Der Satz gefällt mir ehrlich gesagt, weil er ein Beispiel dafür ist, wie falsch er gern ausgelegt wird. Wer soll hier eigentlich prüfen und wen? Das ist die Frage, die man sich selbst stellen sollte und die Antwort sollte einer reflektierten Person nicht schwer fallen. Es ist schon erstaunlich, dass unser Leben so sehr von dem Wunsch eines Lebenspartners bestimmt wird. Das fängt schon früh an, wenn man die Filme sieht, die einem zeigen, dass man lange Schlachten schlagen muss, um am Ende in den Armen des Partners zu liegen. Die Geschichten erzählen dann natürlich nicht weiter, denn da sind ja alle glücklich und zufrieden, daran besteht kein Zweifel, haben sich die zwei Menschen doch nun zusammen gefunden.

Erst neulich zeigte mir ein Freund einen Animationsfilm, in dem ein unscheinbarer Kerl zum Superhelden mutiert. Von Beginn an, geht es ihm dabei aber viel mehr um die Erlangung jener Frau, als darum, Gutes zu tun. Die Liebe als Motor unserer Taten…na das ist schon was dran…traurig eigentlich. Der Film endet dann damit, dass unser Superheld seine Kräfte ablegt und sein Leben riskiert, um ein kleines Mädchen zu retten, seine Hoffnung hatte er bereits aufgegeben und findet sich, dank dieser Tat nun doch in ihren Armen wieder.
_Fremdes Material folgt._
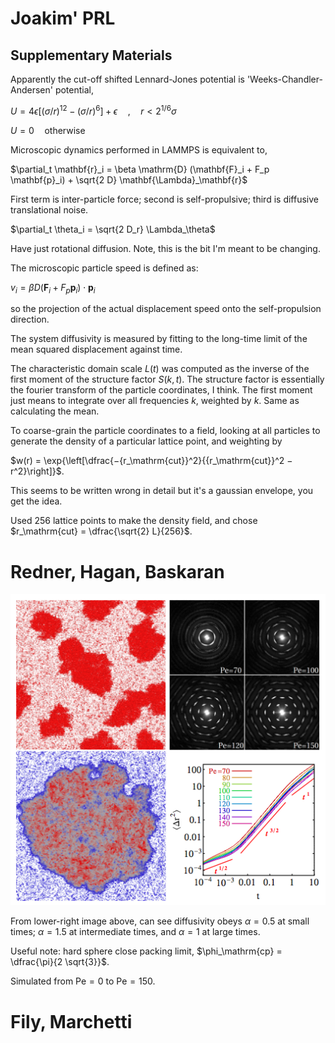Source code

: # Joakim' PRL

## Supplementary Materials

Apparently the cut-off shifted Lennard-Jones potential is 'Weeks-Chandler-Andersen' potential,

$U = 4 \epsilon \left[ (\sigma / r)^{12} - (\sigma / r)^6 \right] + \epsilon \quad,\quad r < 2^{1/6} \sigma$

$U = 0 \quad \mathrm{otherwise}$

Microscopic dynamics performed in LAMMPS is equivalent to,

$\partial_t \mathbf{r}_i = \beta \mathrm{D} (\mathbf{F}_i + F_p \mathbf{p}_i) + \sqrt{2 D} \mathbf{\Lambda}_\mathbf{r}$

First term is inter-particle force; second is self-propulsive; third is diffusive translational noise.

$\partial_t \theta_i = \sqrt{2 D_r} \Lambda_\theta$

Have just rotational diffusion. Note, this is the bit I'm meant to be changing.

The microscopic particle speed is defined as:

$v_i = \beta D (\mathbf{F}_i + F_p \mathbf{p}_i) \cdot \mathbf{p}_i$

so the projection of the actual displacement speed onto the self-propulsion direction.

The system diffusivity is measured by fitting to the long-time limit of the mean squared displacement against time.

The characteristic domain scale $L(t)$ was computed as the inverse of the first moment of the structure factor $S(k, t)$. The structure factor is essentially the fourier transform of the particle coordinates, I think. The first moment just means to integrate over all frequencies $k$, weighted by $k$. Same as calculating the mean.

To coarse-grain the particle coordinates to a field, looking at all particles to generate the density of a particular lattice point, and weighting by 

$w(r) = \exp{\left[\dfrac{−{r_\mathrm{cut}}^2}{{r_\mathrm{cut}}^2 − r^2}\right]}$.

This seems to be written wrong in detail but it's a gaussian envelope, you get the idea.

Used 256 lattice points to make the density field, and chose $r_\mathrm{cut} = \dfrac{\sqrt{2} L}{256}$.

# Redner, Hagan, Baskaran

![Summery](Redner.png)

From lower-right image above, can see diffusivity obeys $\alpha = 0.5$ at small times; $\alpha = 1.5$ at intermediate times, and $\alpha = 1$ at large times.

Useful note: hard sphere close packing limit, $\phi_\mathrm{cp} = \dfrac{\pi}{2 \sqrt{3}}$.

Simulated from $\mathrm{Pe}=0$ to $\mathrm{Pe=150}$.

# Fily, Marchetti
Ja, das wäre das typische Ende, aber dieser Kurzfilm will uns eine letzte Szene nicht vorenthalten und erst diese Szene macht den Film interessant. Sie kommt geschafft heim oder putzt, während er gemütlich im Sessel sitzt und ein Buch liest. Nun regt sie sich auf und alles weitere ist eigentlich egal. So lange hielt also der Wunsch an, für sie besonders sein zu wollen und etwas zu tun. Es ist nun ein anderes Kapitel, dass es einfach logisch ist, sich die Arbeit zu teilen, denn Lust auf Abwasch usw. hat kein Mensch, da brauchen wir nicht zu diskutieren. Worum es mir geht, ist doch die Frage, weshalb unser Held eigentlich jene Frau an seiner Seite haben wollte. War es ihr üppiges Dekolleté, welches per Nahaufnahme jedem Zuschauer vor Augen geführt wurde oder war es einfach nur der Wunsch, nicht mehr allein zu sein?

Und nun prüfe man einfach mal, warum man gerade nach einer Beziehung sucht? Ist es wirklich diese eine interessante Frau und warum muss schon vorher klar sein, wohin es gehen soll? Warum werden Gedanken gesponnen und Überlegungen angestellt, wie es wohl aussehen könnte in der Zukunft und wie perfekt alles wäre? Es erscheint dann plötzlich ganz wichtig, sofort diese Beziehung zu haben, wie ein Spielzeug, das man immer wieder mit großen Augen angeschaut hat. Die andere Person ist dabei gar nicht so relevant, sonst würde sie nicht so überhöht dargestellt. Fehler und Macken werden übergangen. Es geht weniger darum, einen Menschen zu erleben und ihm begegnen zu dürfen. Ich erwische mich selbst bei solchen Gedanken, erschrecke mich dabei und prüfe mich dann wieder…nicht die andere Person, denn die wird schon passen, wenn sie sich ebenso prüft oder es bereits weiß. Will ich eine Beziehung und warum will ich sie? Wird mein Glück davon abhängen, eine Beziehung zu führen? Dann werde ich auf ewig ein unglücklicher Mensch sein, denn mein Glück wird niemals wirklich das Meinige sein.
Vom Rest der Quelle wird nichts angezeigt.